Lately, I have been in a funk. Now, more often than not, being in a mental funk bleeds over into my foodstuffs (a funk is by nature absurdly pervasive); by some cruel trick of the universe —or, perhaps, the simple logic that when something is as important to me as my daily meals a mental funk obviously affects those, too— in more depressed times, any claim I have of kitchen prowess evaporates along with my optimism. I turn out bad meal after bad meal, mediocre sandwiches and under-dressed asparagus. And the funk deepens. I go to the dark place of the peanut butter jar and I stay there. For a bit too long.
So, I caved, and I bought tomatoes. Now, I went about it the right way— I sought out specimens that were deeply colored and just-soft and fragrant, and I don’t regret a second, a penny, a single hypothetical (nonexistent) twinge of guilt. They were worth it. It’s early summer, at this point, and I say I did not do myself a disservice here.
Two of the finest salads I have ever made came of it, after all. No exaggeration.

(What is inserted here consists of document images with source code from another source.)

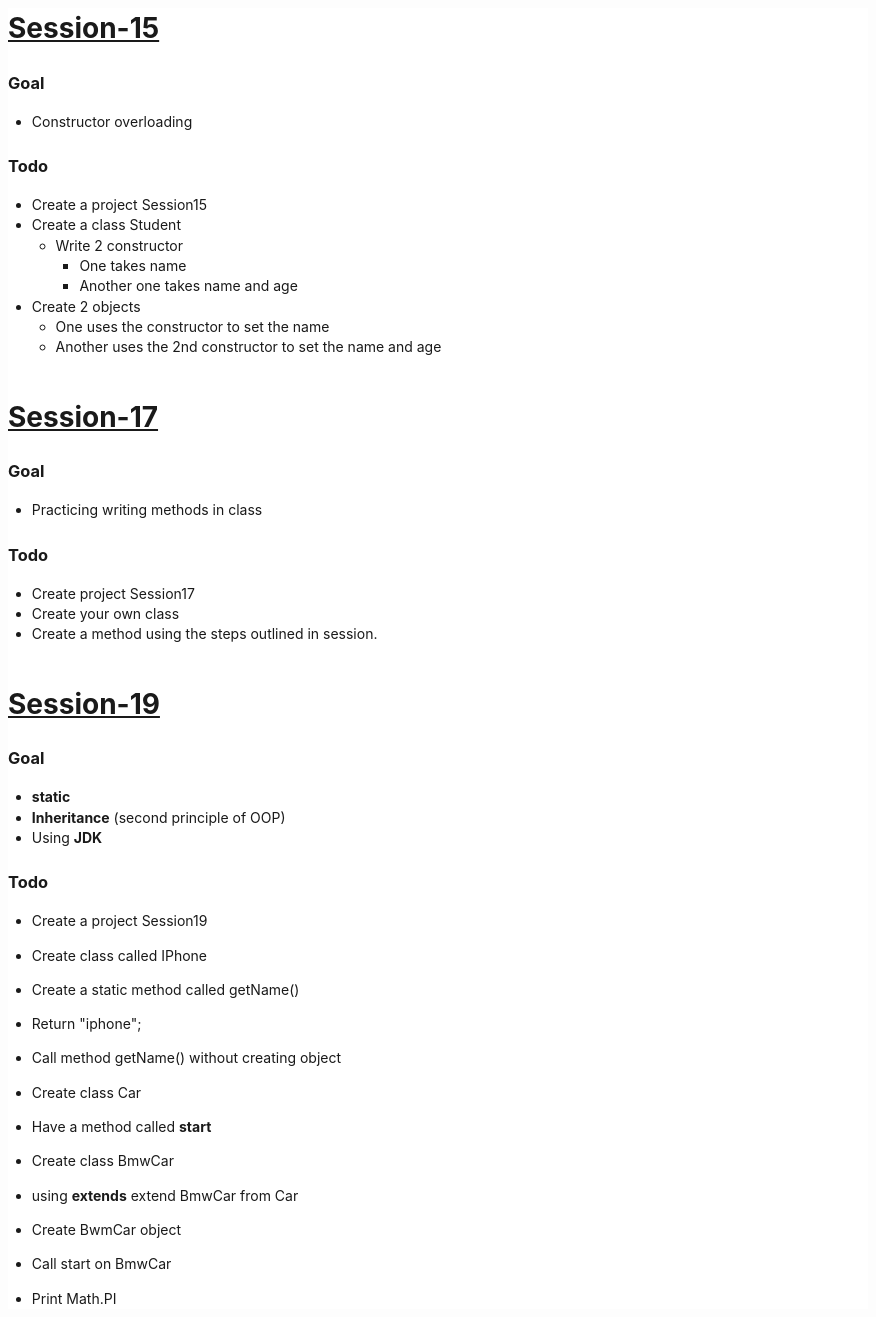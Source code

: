 # [Session-15](https://github.com/sairamaj/programmingclass/blob/master/sessions/Session15.MD)
### Goal 
* Constructor overloading

### Todo
* Create a project Session15
* Create a class Student
	* Write 2 constructor
		* One takes name
		* Another one takes name and age
* Create 2 objects
	* One uses the constructor to set the name
	* Another uses the 2nd constructor to set the name and age

# [Session-17](https://github.com/sairamaj/programmingclass/blob/master/sessions/Session17.MD)
### Goal 
* Practicing writing methods in class

### Todo
* Create project Session17
* Create your own class
* Create a method using the steps outlined in session.

# [Session-19](https://github.com/sairamaj/programmingclass/blob/master/sessions/Session19.MD)
### Goal 
* __static__ 
* __Inheritance__ (second principle of OOP)
* Using __JDK__

### Todo
* Create a project Session19
* Create class called IPhone
* Create a static method called getName()
* Return "iphone";
* Call method getName() without creating object

* Create class Car
* Have a method called __start__
* Create class BmwCar
* using __extends__ extend BmwCar from Car
* Create BwmCar object
* Call start on BmwCar

* Print Math.PI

The platonic ideal of the recently mentioned Spring salad for my mom, dressed in a balanced red wine vinaigrette with dijon and Italian parsley, was a big bowl of really superb arugula, red & yellow tomato, radish, spicy, raw slivers of green garlic and some thyme. I had this with a medium-boiled egg, a hunk of baguette, and some goat cheese with a musky mountain air and the texture and richness of butter, and it was fucking amazing. More than perfect.
And then there was a delicate, yet assertive, concoction— wonderfully different, despite many of the same summery ingredients. Slices of tomato were appropriately salted, left to get all juicy, and then mixed with shaved red onion and herbs; the mess was sweetly piquant with red wine vinegar, earthy and herbal with thyme & chopped parsley. And then, chilled and ready, it was laid out atop a handful of bread—torn hunks of baguette coated in olive oil and made toasty-edged in the oven—that absorbed the lovely dressing and juice. Shavings of parmesan offered a nutty depth and small rounds of fresh mozzarella on the side a cool richness. Brilliant! Jeez.
I made a large batch of peanut butter cookies for my co-workers and roommates, and I washed my hands of the funk.